REQUIREMENT: Transcribe all of the data verbatim, please, and leave out its pictures.

━━━ GIVEN ENTRIES

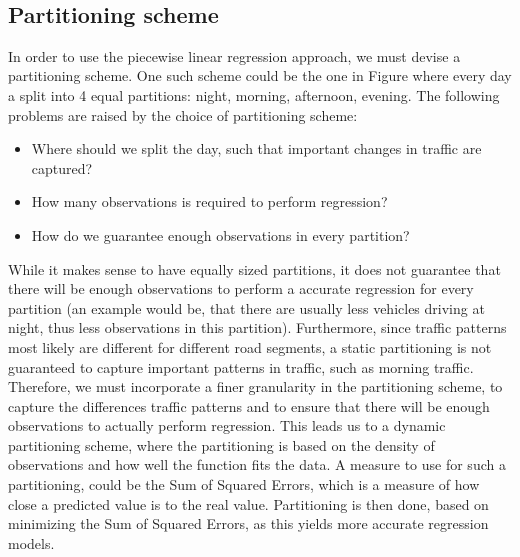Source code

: %
\\
\subsection{Partitioning scheme}\label{patterns:segmentation}

In order to use the piecewise linear regression approach, we must devise a partitioning scheme. One such scheme could be the one in Figure \label{fig:segmented-regression} where every day a split into 4 equal partitions: night, morning, afternoon, evening. The following problems are raised by the choice of partitioning scheme:
\begin{itemize}
	\item Where should we split the day, such that important changes in traffic are captured?
	\item How many observations is required to perform regression?
	\item How do we guarantee enough observations in every partition?
\end{itemize}
While it makes sense to have equally sized partitions, it does not guarantee that there will be enough observations to perform a accurate regression for every partition (an example would be, that there are usually less vehicles driving at night, thus less observations in this partition). Furthermore, since traffic patterns most likely are different for different road segments, a static partitioning is not guaranteed to capture important patterns in traffic, such as morning traffic. Therefore, we must incorporate a finer granularity in the partitioning scheme, to capture the differences traffic patterns and to ensure that there will be enough observations to actually perform regression.
This leads us to a dynamic partitioning scheme, where the partitioning is based on the density of observations and how well the function fits the data. A measure to use for such a partitioning, could be the Sum of Squared Errors, which is a measure of how close a predicted value is to the real value. Partitioning is then done, based on minimizing the Sum of Squared Errors, as this yields more accurate regression models.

━━━━━━

SOLUTION TO THIS EXERCISE:
Source code

: %
\\
\subsection{Partitioning scheme}\label{patterns:segmentation}

In order to use the piecewise linear regression approach, we must devise a partitioning scheme. One such scheme could be the one in Figure \label{fig:segmented-regression} where every day a split into 4 equal partitions: night, morning, afternoon, evening. The following problems are raised by the choice of partitioning scheme:
\begin{itemize}
	\item Where should we split the day, such that important changes in traffic are captured?
	\item How many observations is required to perform regression?
	\item How do we guarantee enough observations in every partition?
\end{itemize}
While it makes sense to have equally sized partitions, it does not guarantee that there will be enough observations to perform a accurate regression for every partition (an example would be, that there are usually less vehicles driving at night, thus less observations in this partition). Furthermore, since traffic patterns most likely are different for different road segments, a static partitioning is not guaranteed to capture important patterns in traffic, such as morning traffic. Therefore, we must incorporate a finer granularity in the partitioning scheme, to capture the differences traffic patterns and to ensure that there will be enough observations to actually perform regression.
This leads us to a dynamic partitioning scheme, where the partitioning is based on the density of observations and how well the function fits the data. A measure to use for such a partitioning, could be the Sum of Squared Errors, which is a measure of how close a predicted value is to the real value. Partitioning is then done, based on minimizing the Sum of Squared Errors, as this yields more accurate regression models.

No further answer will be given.